> ASSIGNMENT:
Only a number is wanted here. Tally the lines of the data that contain "unique".

Segment Start: INPUT RECORDS

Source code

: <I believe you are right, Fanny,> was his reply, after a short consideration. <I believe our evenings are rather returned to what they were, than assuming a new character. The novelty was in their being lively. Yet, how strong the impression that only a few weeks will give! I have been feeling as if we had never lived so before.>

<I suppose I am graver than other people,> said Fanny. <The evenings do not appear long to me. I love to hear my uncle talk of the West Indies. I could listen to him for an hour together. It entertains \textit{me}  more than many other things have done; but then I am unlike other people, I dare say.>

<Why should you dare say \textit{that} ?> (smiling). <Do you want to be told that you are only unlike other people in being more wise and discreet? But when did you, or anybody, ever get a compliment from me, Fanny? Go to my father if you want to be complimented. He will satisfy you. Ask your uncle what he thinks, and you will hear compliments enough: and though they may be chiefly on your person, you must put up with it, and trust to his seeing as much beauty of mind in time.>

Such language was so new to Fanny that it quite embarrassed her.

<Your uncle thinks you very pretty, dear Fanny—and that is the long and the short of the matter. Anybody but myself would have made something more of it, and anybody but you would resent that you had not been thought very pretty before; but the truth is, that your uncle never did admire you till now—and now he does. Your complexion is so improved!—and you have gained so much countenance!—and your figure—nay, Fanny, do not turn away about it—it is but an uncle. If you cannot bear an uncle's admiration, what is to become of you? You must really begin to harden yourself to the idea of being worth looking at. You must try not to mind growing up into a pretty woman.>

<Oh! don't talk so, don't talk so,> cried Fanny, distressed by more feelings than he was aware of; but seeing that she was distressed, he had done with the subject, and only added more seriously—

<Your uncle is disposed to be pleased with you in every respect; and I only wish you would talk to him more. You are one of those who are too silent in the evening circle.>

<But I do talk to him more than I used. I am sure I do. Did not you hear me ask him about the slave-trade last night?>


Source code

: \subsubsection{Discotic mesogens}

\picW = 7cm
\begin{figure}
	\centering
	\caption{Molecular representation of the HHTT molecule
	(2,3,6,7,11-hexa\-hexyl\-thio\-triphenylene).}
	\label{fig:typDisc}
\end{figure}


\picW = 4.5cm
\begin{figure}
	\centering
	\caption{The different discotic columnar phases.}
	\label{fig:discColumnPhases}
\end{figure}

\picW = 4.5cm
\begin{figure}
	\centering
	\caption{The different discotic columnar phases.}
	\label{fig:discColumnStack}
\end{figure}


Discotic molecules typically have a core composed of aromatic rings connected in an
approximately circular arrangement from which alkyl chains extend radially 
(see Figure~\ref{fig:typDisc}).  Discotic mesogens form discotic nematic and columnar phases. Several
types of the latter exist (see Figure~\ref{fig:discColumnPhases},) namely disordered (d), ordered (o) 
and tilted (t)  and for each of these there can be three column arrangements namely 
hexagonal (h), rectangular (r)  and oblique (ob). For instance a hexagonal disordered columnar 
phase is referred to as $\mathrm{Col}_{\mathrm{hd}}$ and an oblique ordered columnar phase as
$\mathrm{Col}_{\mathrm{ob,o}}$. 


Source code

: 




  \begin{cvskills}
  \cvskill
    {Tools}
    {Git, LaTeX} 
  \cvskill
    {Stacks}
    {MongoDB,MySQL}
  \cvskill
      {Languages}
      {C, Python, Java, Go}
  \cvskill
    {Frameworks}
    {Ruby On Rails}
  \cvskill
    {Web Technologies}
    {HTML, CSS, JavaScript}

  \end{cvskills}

Segment End: INPUT RECORDS
Segment Start: INPUT RECORDS

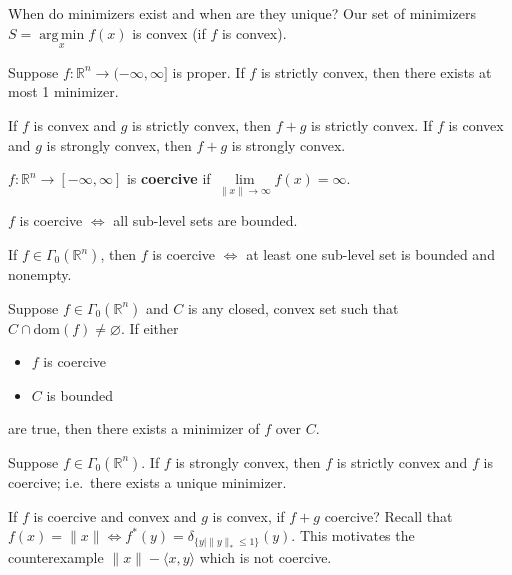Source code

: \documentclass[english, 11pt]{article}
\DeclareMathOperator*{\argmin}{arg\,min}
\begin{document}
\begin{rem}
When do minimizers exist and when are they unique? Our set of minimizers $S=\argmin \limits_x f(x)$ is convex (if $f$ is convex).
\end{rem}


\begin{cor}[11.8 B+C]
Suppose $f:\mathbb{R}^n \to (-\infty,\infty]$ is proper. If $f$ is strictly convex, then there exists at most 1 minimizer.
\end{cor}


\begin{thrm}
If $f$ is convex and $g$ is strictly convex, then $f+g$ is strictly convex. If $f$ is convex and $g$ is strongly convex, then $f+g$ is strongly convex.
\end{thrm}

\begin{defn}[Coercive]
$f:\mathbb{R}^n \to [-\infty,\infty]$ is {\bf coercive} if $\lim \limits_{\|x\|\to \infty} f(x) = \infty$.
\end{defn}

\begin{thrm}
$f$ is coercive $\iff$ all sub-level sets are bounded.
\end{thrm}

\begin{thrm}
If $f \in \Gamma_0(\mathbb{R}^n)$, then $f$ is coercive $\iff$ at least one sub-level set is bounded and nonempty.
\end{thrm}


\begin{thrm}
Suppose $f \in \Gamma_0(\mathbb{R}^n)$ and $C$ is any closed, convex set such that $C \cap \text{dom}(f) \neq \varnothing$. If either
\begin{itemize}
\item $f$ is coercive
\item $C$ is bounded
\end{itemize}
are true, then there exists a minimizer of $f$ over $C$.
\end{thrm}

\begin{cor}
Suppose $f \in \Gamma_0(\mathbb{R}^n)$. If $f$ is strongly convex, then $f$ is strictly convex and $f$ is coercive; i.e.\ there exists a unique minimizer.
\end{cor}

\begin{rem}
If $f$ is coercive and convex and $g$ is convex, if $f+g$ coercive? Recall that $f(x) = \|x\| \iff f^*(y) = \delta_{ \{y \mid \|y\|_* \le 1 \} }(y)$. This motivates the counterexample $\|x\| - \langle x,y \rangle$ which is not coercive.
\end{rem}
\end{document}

Segment End: INPUT RECORDS

> RESULT BELOW:
2